No matter who you pick to play, you also get a class. Thankfully, they’re not locked to any of the characters so you can mix and match with your group. I liked Operator the most as it gives a drone that, when activated, mauls groups of zombies and does considerable damage to special ones. You can also spec it to help revive teammates and perform other actions, freeing you up to do your thing autonomously. Medic gets a healing aura which is absolutely invaluable in a game like this, just crowd around your pal and oodles of health get 5Ged into your body in dire times. Strike is a damn mage, able to lob energy balls that cause sizable splash damage and vaporize weaker groups of roamers. Defender of course gets a little dome shield that doubles as a force field that hurts any enemies that have the audacity to enter it.

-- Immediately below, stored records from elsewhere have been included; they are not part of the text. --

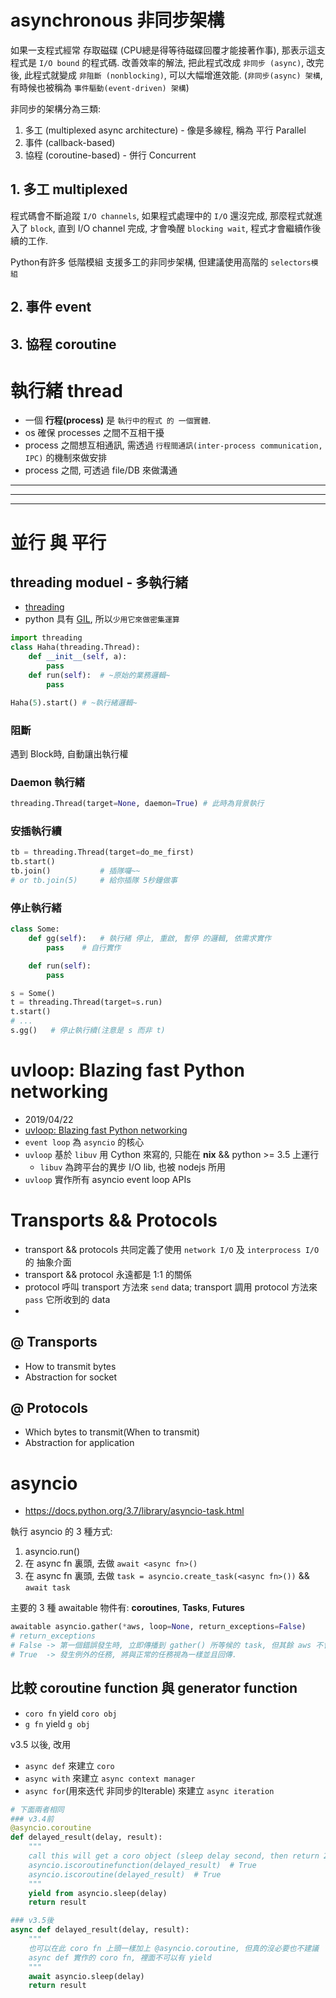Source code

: # asynchronous 非同步架構

如果一支程式經常 存取磁碟 (CPU總是得等待磁碟回覆才能接著作事), 那表示這支程式是 `I/O bound` 的程式碼. 改善效率的解法, 把此程式改成 `非同步 (async)`, 改完後, 此程式就變成 `非阻斷 (nonblocking)`, 可以大幅增進效能. (`非同步(async) 架構`, 有時候也被稱為 `事件驅動(event-driven) 架構`)

非同步的架構分為三類:
1. 多工 (multiplexed async architecture) - 像是多線程, 稱為 平行 Parallel
2. 事件 (callback-based)
3. 協程 (coroutine-based) - 併行 Concurrent

## 1. 多工 multiplexed

程式碼會不斷追蹤 `I/O channels`, 如果程式處理中的 `I/O` 還沒完成, 那麼程式就進入了 `block`, 直到 I/O channel 完成, 才會喚醒 `blocking wait`, 程式才會繼續作後續的工作.

Python有許多 低階模組 支援多工的非同步架構, 但建議使用高階的 `selectors模組`



## 2. 事件 event



## 3. 協程 coroutine





# 執行緒 thread

- 一個 **行程(process)** 是 `執行中的程式 的 一個實體`.
- os 確保 processes 之間不互相干擾
- process 之間想互相通訊, 需透過 `行程間通訊(inter-process communication, IPC)` 的機制來做安排
- process 之間, 可透過 file/DB 來做溝通




---
---
---

# 並行 與 平行
## threading moduel - 多執行緒
- [threading](https://docs.python.org/3/library/threading.html)
- python 具有 [GIL](https://itw01.com/2TQBELW.html), 所以`少用它來做密集運算`

```py
import threading
class Haha(threading.Thread):
    def __init__(self, a):
        pass
    def run(self):  # ~原始的業務邏輯~
        pass

Haha(5).start() # ~執行緒邏輯~
```


### 阻斷
遇到 Block時, 自動讓出執行權


### Daemon 執行緒
```py
threading.Thread(target=None, daemon=True) # 此時為背景執行
```


### 安插執行續
```py
tb = threading.Thread(target=do_me_first)
tb.start()
tb.join()           # 插隊囉~~
# or tb.join(5)     # 給你插隊 5秒鐘做事
```


### 停止執行緒
```py
class Some:
    def gg(self):   # 執行緒 停止, 重啟, 暫停 的邏輯, 依需求實作
        pass    # 自行實作

    def run(self):
        pass

s = Some()
t = threading.Thread(target=s.run)
t.start()
# ...
s.gg()   # 停止執行續(注意是 s 而非 t)
```


# uvloop: Blazing fast Python networking

- 2019/04/22
- [uvloop: Blazing fast Python networking](https://magic.io/blog/uvloop-blazing-fast-python-networking/)
- `event loop` 為 `asyncio` 的核心
- `uvloop` 基於 `libuv` 用 Cython 來寫的, 只能在 **nix** && python >= 3.5 上運行
    - `libuv` 為跨平台的異步 I/O lib, 也被 nodejs 所用
- `uvloop` 實作所有 asyncio event loop APIs


# Transports && Protocols

- transport && protocols 共同定義了使用 `network I/O` 及 `interprocess I/O` 的 抽象介面
- transport && protocol 永遠都是 1:1 的關係
- protocol 呼叫 transport 方法來 `send` data; transport 調用 protocol 方法來 `pass` 它所收到的 data
-

## @ Transports

- How to transmit bytes
- Abstraction for socket

## @ Protocols

- Which bytes to transmit(When to transmit)
- Abstraction for application



# asyncio
- https://docs.python.org/3.7/library/asyncio-task.html

執行 asyncio 的 3 種方式:
1. asyncio.run(<async fn>)
2. 在 async fn 裏頭, 去做 `await <async fn>()`
3. 在 async fn 裏頭, 去做 `task = asyncio.create_task(<async fn>())` && `await task`

主要的 3 種 awaitable 物件有: **coroutines**, **Tasks**, **Futures**



```py
awaitable asyncio.gather(*aws, loop=None, return_exceptions=False)
# return_exceptions
# False -> 第一個錯誤發生時, 立即傳播到 gather() 所等候的 task, 但其餘 aws 不會被中斷
# True  -> 發生例外的任務, 將與正常的任務視為一樣並且回傳.
```


## 比較 coroutine function 與 generator function

- `coro fn` yield `coro obj`
- `g fn` yield `g obj`

v3.5 以後, 改用 
- `async def` 來建立 `coro`
- `async with` 來建立 `async context manager`
- `async for`(用來迭代 非同步的Iterable) 來建立 `async iteration`

```py
# 下面兩者相同
### v3.4前
@asyncio.coroutine
def delayed_result(delay, result):
    """
    call this will get a coro object (sleep delay second, then return 23)
    asyncio.iscoroutinefunction(delayed_result)  # True
    asyncio.iscoroutine(delayed_result)  # True
    """
    yield from asyncio.sleep(delay)
    return result

### v3.5後
async def delayed_result(delay, result):
    """
    也可以在此 coro fn 上頭一樣加上 @asyncio.coroutine, 但真的沒必要也不建議
    async def 實作的 coro fn, 裡面不可以有 yield
    """
    await asyncio.sleep(delay)
    return result
```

It’s not just world building, take the advice to heart
All these cool abilities don’t make your weapons obsolete though. You have a primary weapon and a sidearm, and you’ll be using both amply in addition to your melee weapon and combat gear (grenades, mines, Molotovs, etc.). Toxic Commando specifically targets the retired Call of Duty prestigers like me with how the game offers level resets once you hit level 10. You lose all your upgrades and attachments you gave it, and get a skin in return. In other words, it’s not worth it and I regretted it immediately when I tried it with my highly upgraded, legally distinct AK-47.
All weapons are unlocked from the beginning. On one hand, thank the Sludge God you don’t have to slog through much of the game to simply unlock options. On the other, it does moderately cut down on unlocks and progression you could have otherwise indulged in. Given how slowly you tend to increase your profile level later on, I’ll take it. I like being able to experiment, find what I like, and lock in to dump Sludgite currency into buying new attachments for it.
Speaking of currency, you’d be forgiven for launching the game and getting into a lobby only to sigh deeply at the existence of a few different currencies in the game. Luckily, at least upon launch, there’s no microtransactions and everything is earnable via gameplay. Sludgite is the most common, rewarded for doing pretty much anything worth doing including completing missions and used to purchase weapon attachments and tier boosts for extra damage. You can find bushels of it to collect in-game along with Residium which is a bit rarer and harder to come by, used for cosmetics for your character and skins for guns. Mortite is the rarest, only regularly obtainable by playing on Hard, also for cosmetics.
Ah yes, “interact” with the “node core”, is that what the kids are calling it now?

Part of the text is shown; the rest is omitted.